A interface quebrada piscou no canto da visão, antes que ele respondesse, e uma nova linha surgiu por cima das demais:

ACESSO OPERACIONAL ESTENDIDO: habilitação parcial para corredor 18A e margem de manutenção adjacente

A torre tinha aberto mais do que devia.

Caio percebeu isso no mesmo instante em que o ombro latejou de novo, como se o corpo cobrasse a conta antes da mente entender o benefício. O acesso estendido vinha com dor, com exposição, com uma luz pública demais para alguém que ainda devia invisibilidade ao mundo. Mas vinha também com espaço. Um corredor a mais. Um caminho que antes não existia para ele.

— Origem regularizada pela missão — disse Caio, escolhendo cada palavra como quem segura vidro partido.
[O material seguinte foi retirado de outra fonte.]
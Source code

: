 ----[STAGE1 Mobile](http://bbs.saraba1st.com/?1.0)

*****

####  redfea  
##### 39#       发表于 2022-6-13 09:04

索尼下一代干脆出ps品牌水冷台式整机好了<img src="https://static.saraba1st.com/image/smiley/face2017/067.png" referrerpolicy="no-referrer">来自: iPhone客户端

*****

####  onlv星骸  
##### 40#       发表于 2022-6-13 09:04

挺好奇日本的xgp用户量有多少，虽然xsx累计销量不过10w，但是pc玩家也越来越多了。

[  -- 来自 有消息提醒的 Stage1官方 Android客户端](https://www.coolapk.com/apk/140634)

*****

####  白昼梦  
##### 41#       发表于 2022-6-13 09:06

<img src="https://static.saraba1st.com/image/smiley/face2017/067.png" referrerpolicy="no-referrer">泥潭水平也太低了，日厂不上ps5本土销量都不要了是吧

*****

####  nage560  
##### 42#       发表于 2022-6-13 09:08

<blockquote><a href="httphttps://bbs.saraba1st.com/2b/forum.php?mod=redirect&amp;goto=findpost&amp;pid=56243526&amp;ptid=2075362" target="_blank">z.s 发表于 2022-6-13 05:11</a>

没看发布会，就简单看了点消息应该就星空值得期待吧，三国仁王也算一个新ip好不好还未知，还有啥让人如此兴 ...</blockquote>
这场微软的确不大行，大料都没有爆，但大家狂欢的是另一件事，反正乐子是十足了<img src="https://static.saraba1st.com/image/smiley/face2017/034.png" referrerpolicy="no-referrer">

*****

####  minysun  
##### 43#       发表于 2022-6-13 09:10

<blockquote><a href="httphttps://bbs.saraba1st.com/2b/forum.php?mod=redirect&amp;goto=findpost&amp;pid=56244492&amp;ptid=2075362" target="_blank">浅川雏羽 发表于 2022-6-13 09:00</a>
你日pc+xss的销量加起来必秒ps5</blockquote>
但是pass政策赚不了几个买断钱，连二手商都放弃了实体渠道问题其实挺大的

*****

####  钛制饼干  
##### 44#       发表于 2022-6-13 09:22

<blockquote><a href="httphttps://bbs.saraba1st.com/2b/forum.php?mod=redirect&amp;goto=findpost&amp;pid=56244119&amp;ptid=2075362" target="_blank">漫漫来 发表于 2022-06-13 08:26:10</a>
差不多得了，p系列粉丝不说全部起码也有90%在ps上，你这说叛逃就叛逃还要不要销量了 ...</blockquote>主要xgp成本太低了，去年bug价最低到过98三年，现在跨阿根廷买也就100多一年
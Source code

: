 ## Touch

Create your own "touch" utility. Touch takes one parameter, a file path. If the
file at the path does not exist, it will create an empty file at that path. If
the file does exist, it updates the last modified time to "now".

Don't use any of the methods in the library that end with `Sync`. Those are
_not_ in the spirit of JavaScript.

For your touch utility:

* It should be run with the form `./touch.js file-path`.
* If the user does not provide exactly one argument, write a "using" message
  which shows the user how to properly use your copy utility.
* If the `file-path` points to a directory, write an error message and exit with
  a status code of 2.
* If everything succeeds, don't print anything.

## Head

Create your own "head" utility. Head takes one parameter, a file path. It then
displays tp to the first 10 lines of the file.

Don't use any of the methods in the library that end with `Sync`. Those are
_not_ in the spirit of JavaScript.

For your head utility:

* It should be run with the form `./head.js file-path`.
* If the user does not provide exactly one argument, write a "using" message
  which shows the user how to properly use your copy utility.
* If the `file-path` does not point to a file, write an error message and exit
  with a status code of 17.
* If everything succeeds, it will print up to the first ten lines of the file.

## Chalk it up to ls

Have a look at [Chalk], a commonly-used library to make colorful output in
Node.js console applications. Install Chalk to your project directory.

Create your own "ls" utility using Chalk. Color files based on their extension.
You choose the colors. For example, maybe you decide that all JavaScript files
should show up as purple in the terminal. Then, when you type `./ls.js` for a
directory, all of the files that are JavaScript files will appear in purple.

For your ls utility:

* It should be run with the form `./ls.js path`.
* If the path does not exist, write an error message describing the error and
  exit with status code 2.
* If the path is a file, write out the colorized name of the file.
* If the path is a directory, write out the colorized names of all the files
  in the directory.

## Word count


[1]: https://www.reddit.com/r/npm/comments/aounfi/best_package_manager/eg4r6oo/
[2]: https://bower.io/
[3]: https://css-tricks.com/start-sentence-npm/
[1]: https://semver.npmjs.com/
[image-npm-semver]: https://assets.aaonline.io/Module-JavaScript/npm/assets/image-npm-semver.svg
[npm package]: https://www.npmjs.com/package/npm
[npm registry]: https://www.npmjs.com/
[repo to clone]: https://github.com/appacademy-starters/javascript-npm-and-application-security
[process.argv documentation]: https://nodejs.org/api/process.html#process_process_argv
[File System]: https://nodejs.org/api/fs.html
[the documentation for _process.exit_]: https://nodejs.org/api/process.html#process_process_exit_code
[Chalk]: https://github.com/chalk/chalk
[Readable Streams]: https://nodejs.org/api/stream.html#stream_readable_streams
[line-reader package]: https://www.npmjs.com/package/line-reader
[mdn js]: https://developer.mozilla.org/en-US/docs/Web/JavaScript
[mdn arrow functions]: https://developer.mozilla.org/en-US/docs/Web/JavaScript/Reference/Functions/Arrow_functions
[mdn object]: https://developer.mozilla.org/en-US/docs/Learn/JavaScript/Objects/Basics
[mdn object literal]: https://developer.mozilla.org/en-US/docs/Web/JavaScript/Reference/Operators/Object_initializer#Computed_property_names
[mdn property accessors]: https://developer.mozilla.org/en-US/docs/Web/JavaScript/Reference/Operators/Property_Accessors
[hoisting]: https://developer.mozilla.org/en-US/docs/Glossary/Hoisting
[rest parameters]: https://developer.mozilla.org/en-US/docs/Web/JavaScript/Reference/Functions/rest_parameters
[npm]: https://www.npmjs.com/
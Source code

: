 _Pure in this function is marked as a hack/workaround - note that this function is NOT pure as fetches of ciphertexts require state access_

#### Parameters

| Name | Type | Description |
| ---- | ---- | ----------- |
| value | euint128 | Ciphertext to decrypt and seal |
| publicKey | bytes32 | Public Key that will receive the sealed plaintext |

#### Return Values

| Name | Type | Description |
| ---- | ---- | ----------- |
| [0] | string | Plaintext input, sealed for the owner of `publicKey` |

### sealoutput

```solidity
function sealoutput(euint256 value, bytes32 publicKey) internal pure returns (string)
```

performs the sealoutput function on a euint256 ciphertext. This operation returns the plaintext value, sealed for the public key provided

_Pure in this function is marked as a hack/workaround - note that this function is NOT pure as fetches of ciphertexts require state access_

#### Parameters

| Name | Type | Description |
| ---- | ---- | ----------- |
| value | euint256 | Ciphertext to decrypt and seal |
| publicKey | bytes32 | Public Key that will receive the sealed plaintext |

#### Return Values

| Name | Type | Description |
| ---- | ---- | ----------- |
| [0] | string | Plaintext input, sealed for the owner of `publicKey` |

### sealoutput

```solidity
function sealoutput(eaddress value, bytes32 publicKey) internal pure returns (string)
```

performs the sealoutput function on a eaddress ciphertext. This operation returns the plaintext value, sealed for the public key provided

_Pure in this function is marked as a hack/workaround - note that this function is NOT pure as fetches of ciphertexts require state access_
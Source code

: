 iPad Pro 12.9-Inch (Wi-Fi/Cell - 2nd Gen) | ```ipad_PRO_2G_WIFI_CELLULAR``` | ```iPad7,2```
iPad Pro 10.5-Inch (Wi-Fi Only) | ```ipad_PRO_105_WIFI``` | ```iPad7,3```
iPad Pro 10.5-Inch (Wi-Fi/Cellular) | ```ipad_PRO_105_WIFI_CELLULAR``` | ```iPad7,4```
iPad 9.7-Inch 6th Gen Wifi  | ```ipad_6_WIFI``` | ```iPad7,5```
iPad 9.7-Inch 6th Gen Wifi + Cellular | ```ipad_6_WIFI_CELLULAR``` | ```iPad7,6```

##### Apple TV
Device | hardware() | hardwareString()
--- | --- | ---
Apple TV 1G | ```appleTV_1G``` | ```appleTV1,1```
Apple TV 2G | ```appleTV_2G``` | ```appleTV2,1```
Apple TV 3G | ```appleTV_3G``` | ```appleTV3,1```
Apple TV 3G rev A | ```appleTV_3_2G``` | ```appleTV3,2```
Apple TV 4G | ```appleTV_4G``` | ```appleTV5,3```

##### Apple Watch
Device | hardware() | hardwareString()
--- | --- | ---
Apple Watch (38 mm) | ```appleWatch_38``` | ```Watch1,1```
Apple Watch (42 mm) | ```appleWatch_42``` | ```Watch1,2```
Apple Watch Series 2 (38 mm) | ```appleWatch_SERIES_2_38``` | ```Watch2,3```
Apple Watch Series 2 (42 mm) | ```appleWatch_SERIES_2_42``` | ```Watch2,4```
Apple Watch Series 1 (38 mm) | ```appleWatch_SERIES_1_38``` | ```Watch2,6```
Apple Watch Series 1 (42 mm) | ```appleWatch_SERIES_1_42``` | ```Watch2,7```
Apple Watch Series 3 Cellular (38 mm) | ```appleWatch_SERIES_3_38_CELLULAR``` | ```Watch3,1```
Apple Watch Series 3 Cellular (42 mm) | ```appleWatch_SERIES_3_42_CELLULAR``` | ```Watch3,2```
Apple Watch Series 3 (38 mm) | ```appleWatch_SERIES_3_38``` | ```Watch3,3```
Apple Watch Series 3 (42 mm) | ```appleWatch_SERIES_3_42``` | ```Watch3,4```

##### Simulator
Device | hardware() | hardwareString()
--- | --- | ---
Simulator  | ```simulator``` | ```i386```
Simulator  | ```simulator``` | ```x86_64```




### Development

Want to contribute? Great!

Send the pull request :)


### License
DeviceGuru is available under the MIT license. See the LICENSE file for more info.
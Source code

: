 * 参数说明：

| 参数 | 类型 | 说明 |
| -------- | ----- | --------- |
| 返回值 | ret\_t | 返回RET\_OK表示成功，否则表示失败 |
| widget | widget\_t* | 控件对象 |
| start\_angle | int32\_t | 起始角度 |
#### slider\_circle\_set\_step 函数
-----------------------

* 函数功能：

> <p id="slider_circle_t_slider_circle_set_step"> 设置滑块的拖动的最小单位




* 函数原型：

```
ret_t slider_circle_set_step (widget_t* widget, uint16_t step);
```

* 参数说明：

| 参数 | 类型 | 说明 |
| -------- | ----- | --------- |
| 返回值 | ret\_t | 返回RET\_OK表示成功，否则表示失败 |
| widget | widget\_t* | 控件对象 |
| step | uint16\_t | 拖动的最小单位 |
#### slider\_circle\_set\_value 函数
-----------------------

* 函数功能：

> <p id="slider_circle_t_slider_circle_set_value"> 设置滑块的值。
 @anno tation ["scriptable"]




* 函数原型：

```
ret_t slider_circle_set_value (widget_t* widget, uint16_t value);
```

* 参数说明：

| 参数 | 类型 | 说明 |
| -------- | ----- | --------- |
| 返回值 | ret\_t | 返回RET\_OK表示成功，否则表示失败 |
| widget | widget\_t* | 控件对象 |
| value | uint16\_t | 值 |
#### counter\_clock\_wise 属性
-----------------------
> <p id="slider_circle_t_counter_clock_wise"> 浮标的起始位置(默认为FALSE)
O agente de ranking olhou para o painel, depois para o nome dele, depois para o leitor lateral ainda fumegante.

— Isso vai ser revisado.

— Vai ser lembrado — Dante corrigiu, sorrindo de novo, mas agora o sorriso parecia uma lâmina empenada. — Revisão não apaga anomalia.

Uma das subidas observadoras soltou um “caralho” quase sem voz. Alguém ao fundo já estava comentando em outro canal, e o rumor corria com a velocidade das coisas que incomodam os poderosos. Caio não precisava escutar tudo. Bastava ver o comportamento da sala. O espaço tinha mudado. O andar tinha mudado. O valor dele tinha mudado aos olhos de quem mandava no acesso.

E então a placa de ranking piscou.

Uma vez.

Duas.

O nome de Caio desceu um degrau, depois travou, como se a torre estivesse reconsiderando a própria matemática. Ao lado, uma faixa nova apareceu por um segundo antes de estabilizar, quase escondida por uma borda de luz: um nível acima, uma linha de acesso que não deveria estar ao alcance dele ainda.

Lia viu primeiro.

Os olhos dela estreitaram.

— Não devia aparecer isso agora.

Caio seguiu a direção do olhar dela e sentiu o estômago afundar. A placa de ranking mudava antes mesmo da multidão parar de olhar. Não era só um prêmio. Era uma escada nova abrindo acima do nível que ele tinha acabado de alcançar.

Mais alto. Mais caro. Mais visível.

A torre já sabia o nome dele.

E agora sabia onde colocá-lo para que todo mundo olhasse.